Prayers

Oct 6, 2012

Growing, growing, gone......

It's colder now and was about 30 degrees this morning.  Cold weather always makes me feel like cooking, so I promptly threw a chicken in the crock pot this morning.  I plan to make chicken enchiladas and chicken pot pie with it.  THEN I used the rest of a roast, carrots and potatoes and made the best beef vegetable barley soup I've had in a long time.  THEN I made a pan of butterscotch brownies for the boys to snack along on.

Something about colder weather makes my nesting instinct really kick in.  I may not be able to do anything about the shape that the world at large is in, but in my house I rule the kingdom, and we are prepared.  I find comfort here now, where used to it just seemed like a sort of prison where I was sentenced to life, continually doing the same, monotonous drudgery.  It may be a case of Stockholm Syndrome, but if that's what it takes, well, it is what it is.  I've made it work for me.


I have been noticing that I have been loathe to throw food away for awhile now, but it has become sort of an obsession with me.  If I have leftovers that no one will eat, instead of giving them to the dogs now I throw them in the freezer for another day.  I used to think this was a throw back from having grandparents raised during the depression.  Then I thought it was an influence of growing up during a recession and just having too much common sense to throw away food.  Now I think it's just the proof that I am actually a grown up.  The dogs are not thrilled, but I save quite a bit on my food bills.

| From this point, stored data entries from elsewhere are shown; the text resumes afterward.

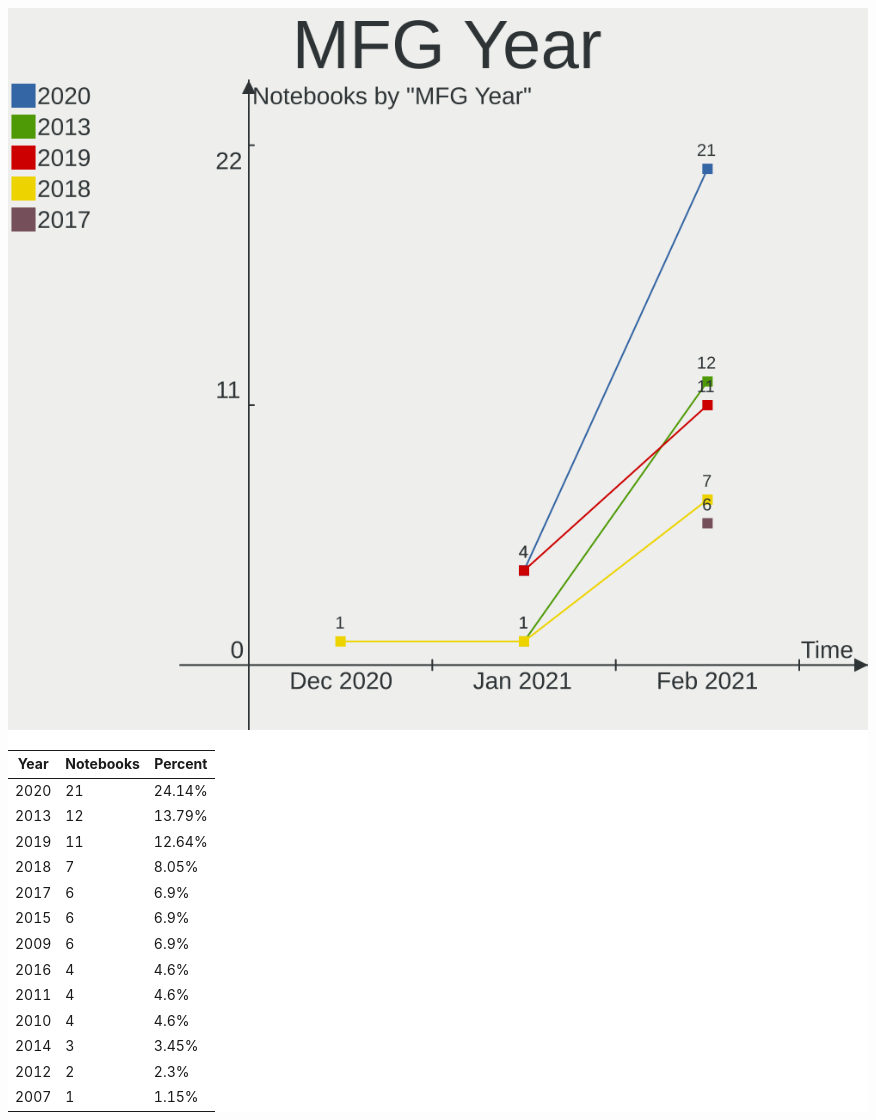 ![MFG Year](./images/line_chart_bsd/node_year.svg)

| Year | Notebooks | Percent |
|------|-----------|---------|
| 2020 | 21        | 24.14%  |
| 2013 | 12        | 13.79%  |
| 2019 | 11        | 12.64%  |
| 2018 | 7         | 8.05%   |
| 2017 | 6         | 6.9%    |
| 2015 | 6         | 6.9%    |
| 2009 | 6         | 6.9%    |
| 2016 | 4         | 4.6%    |
| 2011 | 4         | 4.6%    |
| 2010 | 4         | 4.6%    |
| 2014 | 3         | 3.45%   |
| 2012 | 2         | 2.3%    |
| 2007 | 1         | 1.15%   |

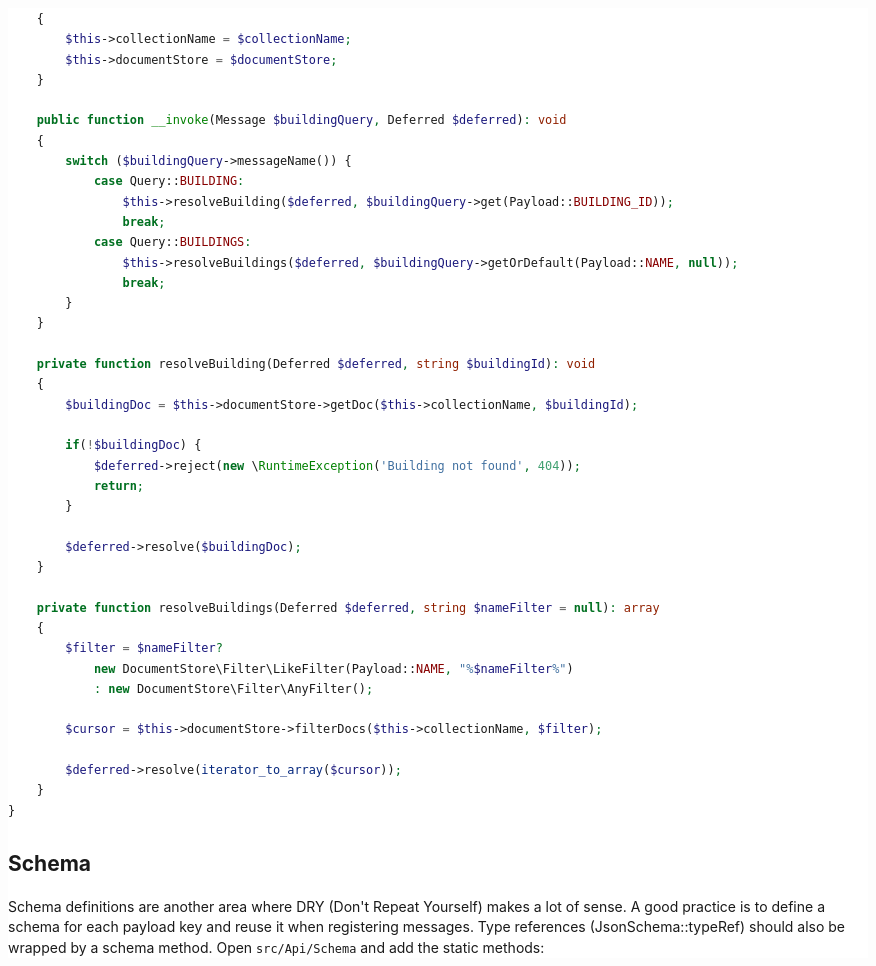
 ```php
    {
        $this->collectionName = $collectionName;
        $this->documentStore = $documentStore;
    }

    public function __invoke(Message $buildingQuery, Deferred $deferred): void
    {
        switch ($buildingQuery->messageName()) {
            case Query::BUILDING:
                $this->resolveBuilding($deferred, $buildingQuery->get(Payload::BUILDING_ID));
                break;
            case Query::BUILDINGS:
                $this->resolveBuildings($deferred, $buildingQuery->getOrDefault(Payload::NAME, null));
                break;
        }
    }

    private function resolveBuilding(Deferred $deferred, string $buildingId): void
    {
        $buildingDoc = $this->documentStore->getDoc($this->collectionName, $buildingId);

        if(!$buildingDoc) {
            $deferred->reject(new \RuntimeException('Building not found', 404));
            return;
        }

        $deferred->resolve($buildingDoc);
    }

    private function resolveBuildings(Deferred $deferred, string $nameFilter = null): array
    {
        $filter = $nameFilter?
            new DocumentStore\Filter\LikeFilter(Payload::NAME, "%$nameFilter%")
            : new DocumentStore\Filter\AnyFilter();

        $cursor = $this->documentStore->filterDocs($this->collectionName, $filter);

        $deferred->resolve(iterator_to_array($cursor));
    }
}

```

## Schema

Schema definitions are another area where DRY (Don't Repeat Yourself) makes a lot of sense. A good practice is to define
a schema for each payload key and reuse it when registering messages. Type references (JsonSchema::typeRef) should also be wrapped
by a schema method. Open `src/Api/Schema` and add the static methods:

The boys came to the (excellent) decision to start taking their lunch to school.  I brought this subject up at the beginning of school but they rejected it.  Out of laziness, I think privately, but that's normal.  After a couple of months of eating whatever it is that they serve there, they changed their minds.  So I went out and bought a bunch of lunch stuff and they dug out the perfectly good lunchboxes that we have had for so long I can't even remember, and we got prepared.  It was much needed proof to me that they are growing up and are starting to be able to make good decisions.  Common sense decisions.  I am so proud of them.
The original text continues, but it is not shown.